TASK BRIEF: Please copy every line from the records below that contains the string "theoremstyle".

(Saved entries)
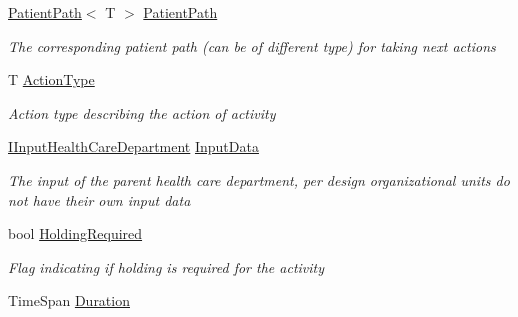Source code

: \begin{DoxyCompactItemize}
\hyperlink{class_general_health_care_elements_1_1_general_classes_1_1_action_types_and_paths_1_1_patient_path}{Patient\+Path}$<$ T $>$ \hyperlink{class_general_health_care_elements_1_1_activities_1_1_activity_health_care_action_a566124f1689c521e6eeb49c5c0645d0e}{Patient\+Path}
\begin{DoxyCompactList}\small\item\em The corresponding patient path (can be of different type) for taking next actions \end{DoxyCompactList}\item 
T \hyperlink{class_general_health_care_elements_1_1_activities_1_1_activity_health_care_action_a1335426886e01ab0cdaf6adc5de53314}{Action\+Type}
\begin{DoxyCompactList}\small\item\em Action type describing the action of activity \end{DoxyCompactList}\item 
\hyperlink{interface_general_health_care_elements_1_1_input_1_1_i_input_health_care_department}{I\+Input\+Health\+Care\+Department} \hyperlink{class_general_health_care_elements_1_1_activities_1_1_activity_health_care_action_a1a8170a5ed126df1094787aa84761da9}{Input\+Data}
\begin{DoxyCompactList}\small\item\em The input of the parent health care department, per design organizational units do not have their own input data \end{DoxyCompactList}\item 
bool \hyperlink{class_general_health_care_elements_1_1_activities_1_1_activity_health_care_action_ad0642738e49577937983e95a73deca36}{Holding\+Required}
\begin{DoxyCompactList}\small\item\em Flag indicating if holding is required for the activity \end{DoxyCompactList}\item 
Time\+Span \hyperlink{class_general_health_care_elements_1_1_activities_1_1_activity_health_care_action_a8fa307d9481cb9e94b623fc71c467116}{Duration}

\end{DoxyCompactItemize}
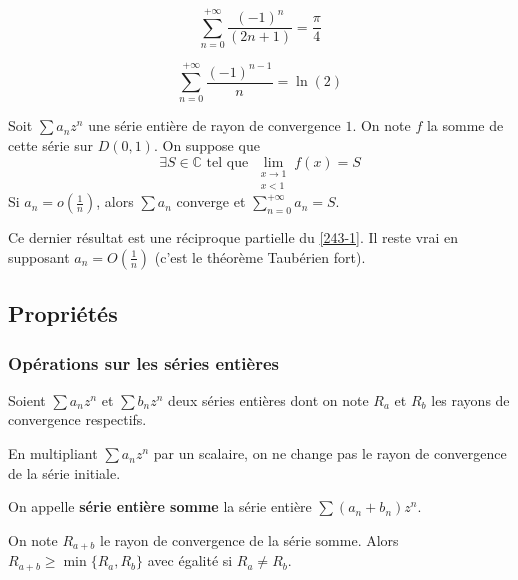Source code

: 	\begin{application}
		\[ \sum_{n=0}^{+\infty} \frac{(-1)^n}{(2n+1)} = \frac{\pi}{4} \]
	\end{application}

	\begin{application}
		\[ \sum_{n=0}^{+\infty} \frac{(-1)^{n-1}}{n} = \ln(2) \]
	\end{application}

	\begin{theorem}
		Soit $\sum a_n z^n$ une série entière de rayon de convergence $1$. On note $f$ la somme de cette série sur $D(0,1)$. On suppose que
		\[ \exists S \in \mathbb{C} \text{ tel que } \lim_{\substack{x \rightarrow 1 \\ x < 1}} f(x) = S \]
		Si $a_n = o \left( \frac{1}{n} \right)$, alors $\sum a_n$ converge et $\sum_{n=0}^{+\infty} a_n = S$.
	\end{theorem}

	\begin{remark}
		Ce dernier résultat est une réciproque partielle du \cref{243-1}. Il reste vrai en supposant $a_n = O \left( \frac{1}{n} \right)$ (c'est le théorème Taubérien fort).
	\end{remark}

	\subsection{Propriétés}

	\subsubsection{Opérations sur les séries entières}


	Soient $\sum a_n z^n$ et $\sum b_n z^n$ deux séries entières dont on note $R_a$ et $R_b$ les rayons de convergence respectifs.

	\begin{proposition}
		En multipliant $\sum a_n z^n$ par un scalaire, on ne change pas le rayon de convergence de la série initiale.
	\end{proposition}

	\begin{definition}
		On appelle \textbf{série entière somme} la série entière $\sum (a_n + b_n) z^n$.
	\end{definition}

	\begin{proposition}
		On note $R_{a+b}$ le rayon de convergence de la série somme. Alors $R_{a+b} \geq \min \{R_a, R_b\}$ avec égalité si $R_a \neq R_b$.
	\end{proposition}

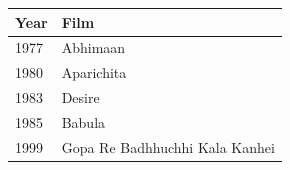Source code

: \documentclass{article}
\begin{document}
\begin{tabular}{ll}
\toprule
Year & Film \\
\midrule
1977 & Abhimaan \\
1980 & Aparichita \\
1983 & Desire \\
1985 & Babula \\
1999 & Gopa Re Badhhuchhi Kala Kanhei \\
\bottomrule
\end{tabular}
\end{document}
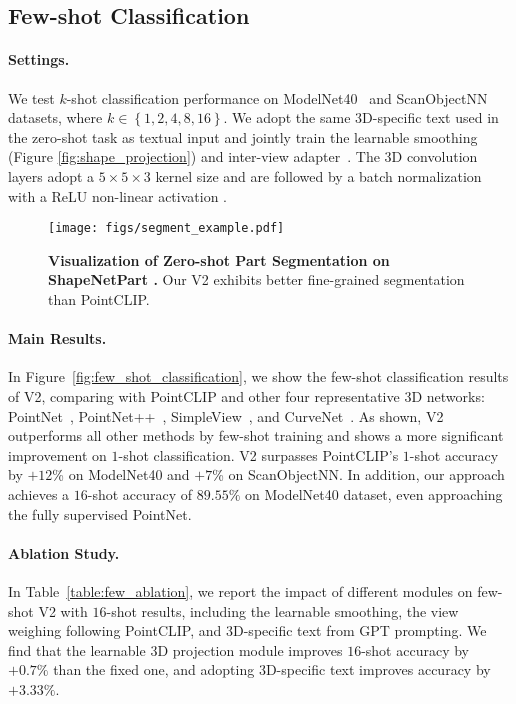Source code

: \documentclass[10pt,twocolumn,letterpaper]{article}
\begin{document}
\subsection{Few-shot Classification}

\paragraph{Settings.} We test $k$-shot classification performance on ModelNet40~\cite{wu20153d} and ScanObjectNN~\cite{uy2019revisiting} datasets, where $k \in \left \{1,2,4,8,16 \right \}$. We adopt the same 3D-specific text used in the zero-shot task as textual input and jointly train the learnable smoothing (Figure \ref{fig:shape_projection}) and inter-view adapter~\cite{zhang2022pointclip}.
 The 3D convolution layers adopt a $5\times5\times3$ kernel size and are followed by a batch normalization \cite{ioffe2015batch} with a ReLU non-linear activation \cite{nair2010rectified}.

\begin{figure}[t!]
\centering
\texttt{[image: figs/segment\_example.pdf]}
\vspace{0.1cm}
\caption{\textbf{Visualization of Zero-shot Part Segmentation on ShapeNetPart \cite{yi2016scalable}.} Our V2 exhibits better fine-grained segmentation than PointCLIP.}
\label{fig:segment_example}
\end{figure}

\vspace{-0.1cm}
\paragraph{Main Results.} 
In Figure~\ref{fig:few_shot_classification}, we show the few-shot classification results of V2, comparing with PointCLIP and other four representative 3D networks: PointNet~\cite {qi2016pointnet}, PointNet++~\cite{qi2017pointnet++}, SimpleView~\cite{goyal2021revisiting}, and CurveNet~\cite{Xiang2021Walk}. As shown, V2 outperforms all other methods by few-shot training and shows a more significant improvement on $1$-shot classification. V2 surpasses PointCLIP's $1$-shot accuracy by $+12$\% on ModelNet40 and $+7$\% on ScanObjectNN. In addition, our approach achieves a $16$-shot accuracy of $89.55\%$ on ModelNet40 dataset, even approaching the fully supervised PointNet\cite{qi2016pointnet}.

\vspace{-0.1cm}
\paragraph{Ablation Study. }
In Table~\ref{table:few_ablation}, we report the impact of different modules on few-shot V2 with $16$-shot results, including the learnable smoothing, the view weighing following PointCLIP, and 3D-specific text from GPT prompting.
We find that the learnable 3D projection module improves $16$-shot accuracy by $+0.7\%$ than the fixed one, and adopting 3D-specific text improves accuracy by $+3.33\%$. 
\end{document}
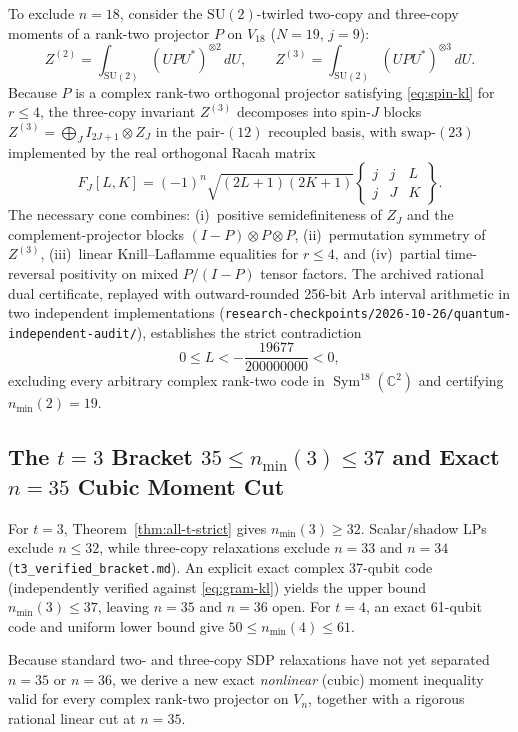 \documentclass[11pt,letterpaper]{article}
\theoremstyle{definition}
\theoremstyle{remark}
\newcommand{\Sym}{\operatorname{Sym}}
\newcommand{\SU}{\mathrm{SU}}
\newcommand{\C}{\mathbb{C}}
\begin{document}
To exclude $n=18$, consider the $\SU(2)$-twirled two-copy and three-copy moments of a rank-two projector $P$ on $V_{18}$ ($N=19$, $j=9$):
\begin{equation}\label{eq:twirl}
  Z^{(2)} = \int_{\SU(2)} (U P U^*)^{\otimes 2}\,dU, \qquad
  Z^{(3)} = \int_{\SU(2)} (U P U^*)^{\otimes 3}\,dU.
\end{equation}
Because $P$ is a complex rank-two orthogonal projector satisfying \eqref{eq:spin-kl} for $r \le 4$, the three-copy invariant $Z^{(3)}$ decomposes into spin-$J$ blocks $Z^{(3)} = \bigoplus_J I_{2J+1} \otimes Z_J$ in the pair-$(12)$ recoupled basis, with swap-$(23)$ implemented by the real orthogonal Racah matrix
\[
  F_J[L,K] = (-1)^n \sqrt{(2L+1)(2K+1)}\begin{Bmatrix} j & j & L \\ j & J & K \end{Bmatrix}.
\]
The necessary cone combines: (i)~positive semidefiniteness of $Z_J$ and the complement-projector blocks $(I-P)\otimes P \otimes P$, (ii)~permutation symmetry of $Z^{(3)}$, (iii)~linear Knill--Laflamme equalities for $r \le 4$, and (iv)~partial time-reversal positivity on mixed $P / (I-P)$ tensor factors. The archived rational dual certificate, replayed with outward-rounded 256-bit Arb interval arithmetic in two independent implementations (\texttt{research-checkpoints/2026-10-26/quantum-independent-audit/}), establishes the strict contradiction
\begin{equation}\label{eq:n18-cert}
  0 \le L < -\frac{19677}{200000000} < 0,
\end{equation}
excluding every arbitrary complex rank-two code in $\Sym^{18}(\C^2)$ and certifying $n_{\min}(2)=19$.

\subsection{The $t=3$ Bracket $35 \le n_{\min}(3) \le 37$ and Exact $n=35$ Cubic Moment Cut}
For $t=3$, Theorem~\ref{thm:all-t-strict} gives $n_{\min}(3) \ge 32$. Scalar/shadow LPs exclude $n \le 32$, while three-copy relaxations exclude $n=33$ and $n=34$ (\texttt{t3\_verified\_bracket.md}). An explicit exact complex 37-qubit code (independently verified against \eqref{eq:gram-kl}) yields the upper bound $n_{\min}(3) \le 37$, leaving $n=35$ and $n=36$ open. For $t=4$, an exact 61-qubit code and uniform lower bound give $50 \le n_{\min}(4) \le 61$.

Because standard two- and three-copy SDP relaxations have not yet separated $n=35$ or $n=36$, we derive a new exact \emph{nonlinear} (cubic) moment inequality valid for every complex rank-two projector on $V_n$, together with a rigorous rational linear cut at $n=35$.
\end{document}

RESPONSE BELOW:
\theoremstyle{definition}
\theoremstyle{remark}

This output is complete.